The response to risk and incidents can help create a safe and positive working environment that supports staff retention and attraction.

Taken from Stronger: The Alarm Journal

Mistakes happen, especially in complex sectors delivering public services. In health & social care settings the way organisations and employees react can drive meaningful improvements in patient safety, as well as improve staff engagement and retention.

Transparency is key. The introduction of Duty of Candour₁ was key to establishing a more transparent approach in medicine nearly nine years ago. This brought the concept of being open with patients and relatives to the forefront.

Embracing a learning culture can displace potential blame related reactions so teams are supported and heard. As well as creating a more positive working environment, this can also prevent mistakes and incidents recurring.

A universal truth in health & social care organisations is that no-one wants to cause or be involved in incidents. Everyone understands the consequences can be traumatic for all those involved.

Every year, an estimated one million patients die in hospitals around the world because of avoidable clinical harm.
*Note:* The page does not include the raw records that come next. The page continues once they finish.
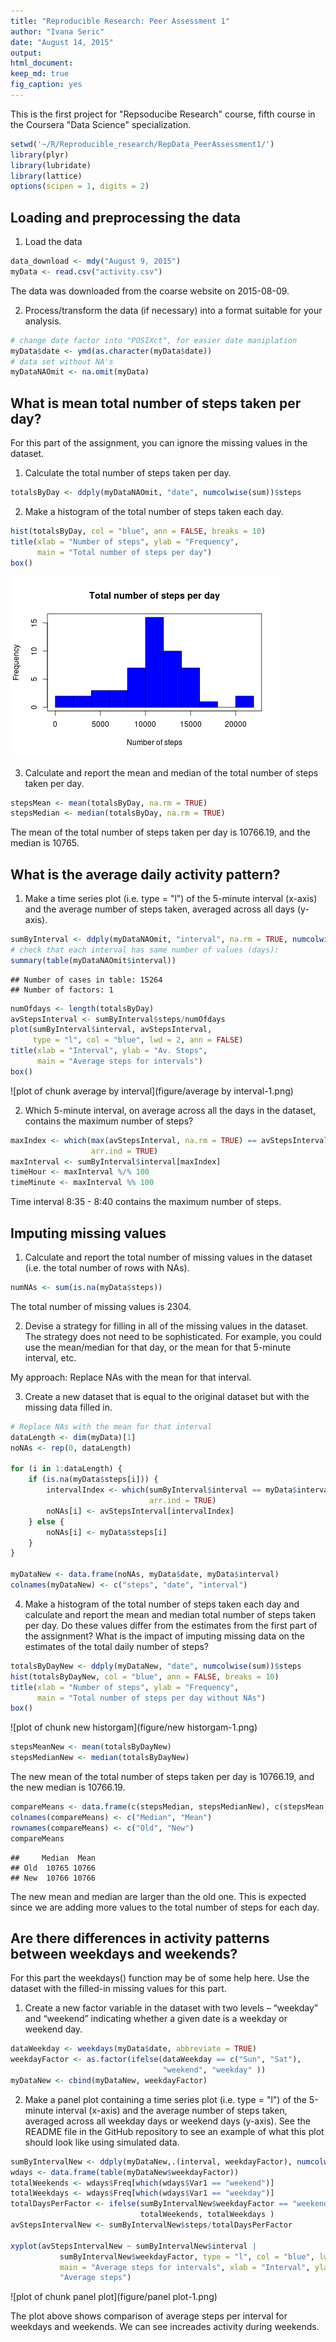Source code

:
 ```yaml
---
title: "Reproducible Research: Peer Assessment 1"
author: "Ivana Seric"
date: "August 14, 2015"
output: 
html_document:
keep_md: true
fig_caption: yes
---
```



This is the first project for "Repsoducibe Research" course, fifth course in the Coursera "Data Science" specialization. 


```r
setwd('~/R/Reproducible_research/RepData_PeerAssessment1/')
library(plyr)
library(lubridate)
library(lattice)
options(scipen = 1, digits = 2)
```

## Loading and preprocessing the data

1. Load the data


```r
data_download <- mdy("August 9, 2015")
myData <- read.csv("activity.csv")
```

The data was downloaded from the coarse website on 2015-08-09.  

2. Process/transform the data (if necessary) into a format suitable for your 
analysis.  


```r
# change date factor into "POSIXct", for easier date maniplation
myData$date <- ymd(as.character(myData$date))
# data set without NA's
myDataNAOmit <- na.omit(myData)  
```


## What is mean total number of steps taken per day?

For this part of the assignment, you can ignore the missing values in the 
dataset.  

1. Calculate the total number of steps taken per day.  


```r
totalsByDay <- ddply(myDataNAOmit, "date", numcolwise(sum))$steps
```

2. Make a histogram of the total number of steps taken each day.  


```r
hist(totalsByDay, col = "blue", ann = FALSE, breaks = 10)
title(xlab = "Number of steps", ylab = "Frequency", 
      main = "Total number of steps per day")
box()
```

![plot of chunk histogram](figure/histogram-1.png) 




3. Calculate and report the mean and median of the total number of steps taken 
per day.  


```r
stepsMean <- mean(totalsByDay, na.rm = TRUE)
stepsMedian <- median(totalsByDay, na.rm = TRUE)
```

The mean of the total number of steps taken per day is 10766.19, 
and the median is 10765.  

## What is the average daily activity pattern?


1. Make a time series plot (i.e. type = "l") of the 5-minute interval (x-axis) 
and the average number of steps taken, averaged across all days (y-axis).  


```r
sumByInterval <- ddply(myDataNAOmit, "interval", na.rm = TRUE, numcolwise(sum))
# check that each interval has same number of values (days):
summary(table(myDataNAOmit$interval)) 
```

```
## Number of cases in table: 15264 
## Number of factors: 1
```

```r
numOfdays <- length(totalsByDay)
avStepsInterval <- sumByInterval$steps/numOfdays
plot(sumByInterval$interval, avStepsInterval,
     type = "l", col = "blue", lwd = 2, ann = FALSE)
title(xlab = "Interval", ylab = "Av. Steps",
      main = "Average steps for intervals")
box()
```

![plot of chunk average by interval](figure/average by interval-1.png) 

2. Which 5-minute interval, on average across all the days in the dataset, 
contains the maximum number of steps?  


```r
maxIndex <- which(max(avStepsInterval, na.rm = TRUE) == avStepsInterval,
                  arr.ind = TRUE)
maxInterval <- sumByInterval$interval[maxIndex]
timeHour <- maxInterval %/% 100
timeMinute <- maxInterval %% 100
```

Time interval  8:35 - 8:40 
contains the maximum number of steps.  


## Imputing missing values

1. Calculate and report the total number of missing values in the dataset (i.e.
the total number of rows with NAs).  


```r
numNAs <- sum(is.na(myData$steps))
```

The total number of missing values is 2304.  

2. Devise a strategy for filling in all of the missing values in the dataset.
The strategy does not need to be sophisticated. For example, you could use the 
mean/median for that day, or the mean for that 5-minute interval, etc.  

My approach: Replace NAs with the mean for that interval.  

3. Create a new dataset that is equal to the original dataset but with the 
missing data filled in.  


```r
# Replace NAs with the mean for that interval
dataLength <- dim(myData)[1]
noNAs <- rep(0, dataLength)

for (i in 1:dataLength) {
    if (is.na(myData$steps[i])) {
        intervalIndex <- which(sumByInterval$interval == myData$interval[i], 
                               arr.ind = TRUE)
        noNAs[i] <- avStepsInterval[intervalIndex]
    } else {
        noNAs[i] <- myData$steps[i]
    }
}

myDataNew <- data.frame(noNAs, myData$date, myData$interval)
colnames(myDataNew) <- c("steps", "date", "interval")
```

4. Make a histogram of the total number of steps taken each day and calculate 
and report the mean and median total number of steps taken per day. Do these 
values differ from the estimates from the first part of the assignment? What 
is the impact of imputing missing data on the estimates of the total daily 
number of steps?  


```r
totalsByDayNew <- ddply(myDataNew, "date", numcolwise(sum))$steps
hist(totalsByDayNew, col = "blue", ann = FALSE, breaks = 10)
title(xlab = "Number of steps", ylab = "Frequency", 
      main = "Total number of steps per day without NAs")
box()
```

![plot of chunk new historgam](figure/new historgam-1.png) 




```r
stepsMeanNew <- mean(totalsByDayNew)
stepsMedianNew <- median(totalsByDayNew)
```

The new mean of the total number of steps taken per day is 10766.19, 
and the new median is 10766.19. 


```r
compareMeans <- data.frame(c(stepsMedian, stepsMedianNew), c(stepsMean, stepsMeanNew) )
colnames(compareMeans) <- c("Median", "Mean")
rownames(compareMeans) <- c("Old", "New")
compareMeans
```

```
##     Median  Mean
## Old  10765 10766
## New  10766 10766
```

The new mean and median are larger than the old one. This is expected since we 
are adding more values to the total number of steps for each day. 

## Are there differences in activity patterns between weekdays and weekends?

For this part the weekdays() function may be of some help here. Use the dataset
with the filled-in missing values for this part.  

1. Create a new factor variable in the dataset with two levels – “weekday” and 
“weekend” indicating whether a given date is a weekday or weekend day.  


```r
dataWeekday <- weekdays(myData$date, abbreviate = TRUE)
weekdayFactor <- as.factor(ifelse(dataWeekday == c("Sun", "Sat"),
                                  "weekend", "weekday" ))
myDataNew <- cbind(myDataNew, weekdayFactor)
```

2. Make a panel plot containing a time series plot (i.e. type = "l") of the 
5-minute interval (x-axis) and the average number of steps taken, averaged 
across all weekday days or weekend days (y-axis). See the README file in the 
GitHub repository to see an example of what this plot should look like using 
simulated data.  


```r
sumByIntervalNew <- ddply(myDataNew,.(interval, weekdayFactor), numcolwise(sum))
wdays <- data.frame(table(myDataNew$weekdayFactor))
totalWeekends <- wdays$Freq[which(wdays$Var1 == "weekend")]
totalWeekdays <- wdays$Freq[which(wdays$Var1 == "weekday")]
totalDaysPerFactor <- ifelse(sumByIntervalNew$weekdayFactor == "weekend",
                             totalWeekends, totalWeekdays )
avStepsIntervalNew <- sumByIntervalNew$steps/totalDaysPerFactor

xyplot(avStepsIntervalNew ~ sumByIntervalNew$interval | 
           sumByIntervalNew$weekdayFactor, type = "l", col = "blue", lwd = 2, 
           main = "Average steps for intervals", xlab = "Interval", ylab = 
           "Average steps")
```

![plot of chunk panel plot](figure/panel plot-1.png) 

The plot above shows comparison of average steps per interval for weekdays and
weekends. We can see increades activity during weekends.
In England, analysis by Hogan, Darzi and Black, found that 3.6% of hospital deaths have a 50% or greater probability of being avoidable₂.

Cultural shift

Adopting a culture where employees are encouraged to flag up potential issues is fundamental to changing current statistics. Central to this is embracing a just culture as an organisational and individual value. This is where resources are available to support learning from mistakes and drive continuous improvement. But it is easier said than done. The concept of a just culture has been around since the late 1970s, where it originated in the airline industry. The Civil Aviation Authority mandates it as part of its proactive safety activities.
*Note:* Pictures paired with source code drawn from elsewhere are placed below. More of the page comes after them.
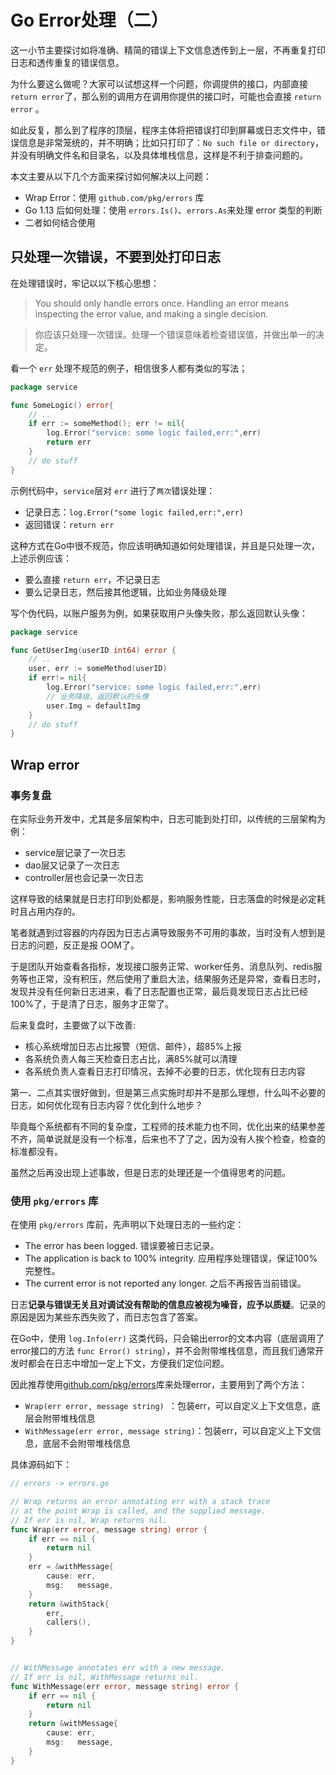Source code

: # Go Error处理（二）
这一小节主要探讨如将准确、精简的错误上下文信息透传到上一层，不再重复打印日志和透传重复的错误信息。

为什么要这么做呢？大家可以试想这样一个问题，你调提供的接口，内部直接`return error`了，那么别的调用方在调用你提供的接口时，可能也会直接 `return error` 。

如此反复，那么到了程序的顶层，程序主体将把错误打印到屏幕或日志文件中，错误信息是非常笼统的，并不明确；比如只打印了：`No such file or directory`，并没有明确文件名和目录名，以及具体堆栈信息，这样是不利于排查问题的。

本文主要从以下几个方面来探讨如何解决以上问题：
- Wrap Error：使用 `github.com/pkg/errors` 库
- Go 1.13 后如何处理：使用 `errors.Is()`、`errors.As`来处理 error 类型的判断
- 二者如何结合使用 



## 只处理一次错误，不要到处打印日志
在处理错误时，牢记以以下核心思想：
> You should only handle errors once. Handling an error means inspecting the error value, and making a single decision.

> 你应该只处理一次错误。处理一个错误意味着检查错误值，并做出单一的决定。

看一个 `err` 处理不规范的例子，相信很多人都有类似的写法；
```go
package service 

func SomeLogic() error{
    // ..
    if err := someMethod(); err != nil{
        log.Error("service: some logic failed,err:",err)
        return err
    }
    // do stuff
}
```

示例代码中，`service`层对 `err` 进行了`两次`错误处理：
- 记录日志：`log.Error("some logic failed,err:",err)`
- 返回错误：`return err`

这种方式在Go中很不规范，你应该明确知道如何处理错误，并且是只处理一次，上述示例应该：
- 要么直接 `return err`，不记录日志
- 要么记录日志，然后接其他逻辑，比如业务降级处理

写个伪代码，以账户服务为例，如果获取用户头像失败，那么返回默认头像：
```go
package service 

func GetUserImg(userID int64) error {
    // ..
    user, err := someMethod(userID)
    if err!= nil{
        log.Error("service: some logic failed,err:",err)
        // 业务降级，返回默认的头像
        user.Img = defaultImg 
    }
    // do stuff
}
```

## Wrap error
### 事务复盘
在实际业务开发中，尤其是多层架构中，日志可能到处打印，以传统的三层架构为例：
- service层记录了一次日志
- dao层又记录了一次日志
- controller层也会记录一次日志

这样导致的结果就是日志打印到处都是，影响服务性能，日志落盘的时候是必定耗时且占用内存的。

笔者就遇到过容器的内存因为日志占满导致服务不可用的事故，当时没有人想到是日志的问题，反正是报 OOM了。

于是团队开始查看各指标，发现接口服务正常、worker任务、消息队列、redis服务等也正常，没有积压，然后使用了重启大法，结果服务还是异常，查看日志时，发现并没有任何新日志进来，看了日志配置也正常，最后竟发现日志占比已经100%了，于是清了日志，服务才正常了。

后来复盘时，主要做了以下改善:
- 核心系统增加日志占比报警（短信、邮件），超85%上报
- 各系统负责人每三天检查日志占比，满85%就可以清理
- 各系统负责人查看日志打印情况，去掉不必要的日志，优化现有日志内容
  
第一、二点其实很好做到，但是第三点实施时却并不是那么理想，什么叫不必要的日志，如何优化现有日志内容？优化到什么地步？

毕竟每个系统都有不同的复杂度，工程师的技术能力也不同，优化出来的结果参差不齐，简单说就是没有一个标准，后来也不了了之，因为没有人挨个检查，检查的标准都没有。

虽然之后再没出现上述事故，但是日志的处理还是一个值得思考的问题。
### 使用 `pkg/errors` 库

在使用 `pkg/errors` 库前，先声明以下处理日志的一些约定：
- The error has been logged.  错误要被日志记录。
- The application is back to 100% integrity.  应用程序处理错误，保证100%完整性。
- The current error is not reported any longer.  之后不再报告当前错误。

日志**记录与错误无关且对调试没有帮助的信息应被视为噪音，应予以质疑**。记录的原因是因为某些东西失败了，而日志包含了答案。

在Go中，使用 `log.Info(err)` 这类代码，只会输出error的文本内容（底层调用了error接口的方法 `func Error() string`），并不会附带堆栈信息，而且我们通常开发时都会在日志中增加一定上下文，方便我们定位问题。

因此推荐使用[github.com/pkg/errors](https://github.com/pkg/errors)库来处理error，主要用到了两个方法：
- `Wrap(err error, message string) `：包装err，可以自定义上下文信息，底层会附带堆栈信息
- `WithMessage(err error, message string)`：包装err，可以自定义上下文信息，底层不会附带堆栈信息

具体源码如下：
```go
// errors -> errors.go 

// Wrap returns an error annotating err with a stack trace
// at the point Wrap is called, and the supplied message.
// If err is nil, Wrap returns nil.
func Wrap(err error, message string) error {
	if err == nil {
		return nil
	}
	err = &withMessage{
		cause: err,
		msg:   message,
	}
	return &withStack{
		err,
		callers(),
	}
}


// WithMessage annotates err with a new message.
// If err is nil, WithMessage returns nil.
func WithMessage(err error, message string) error {
	if err == nil {
		return nil
	}
	return &withMessage{
		cause: err,
		msg:   message,
	}
}
```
Every year, an estimated one million patients die in hospitals around the world because of avoidable clinical harm.

Shifting to a just culture isn’t straightforward. It requires employees to feel fully supported when they report an incident, and for an organisation to embrace four values and beliefs:

  • No clinician or employee comes to work intending to cause harm or be involved in an accident.
  • When a clinician is involved in an incident, they’re affected too (and are often described as the second victim).
  • Individuals in an organisation are a small part of a massive, complex system - and with complexity comes greater risk.
  • Management teams are open and responsive to bad news. This is key to being a listening and learning organisation.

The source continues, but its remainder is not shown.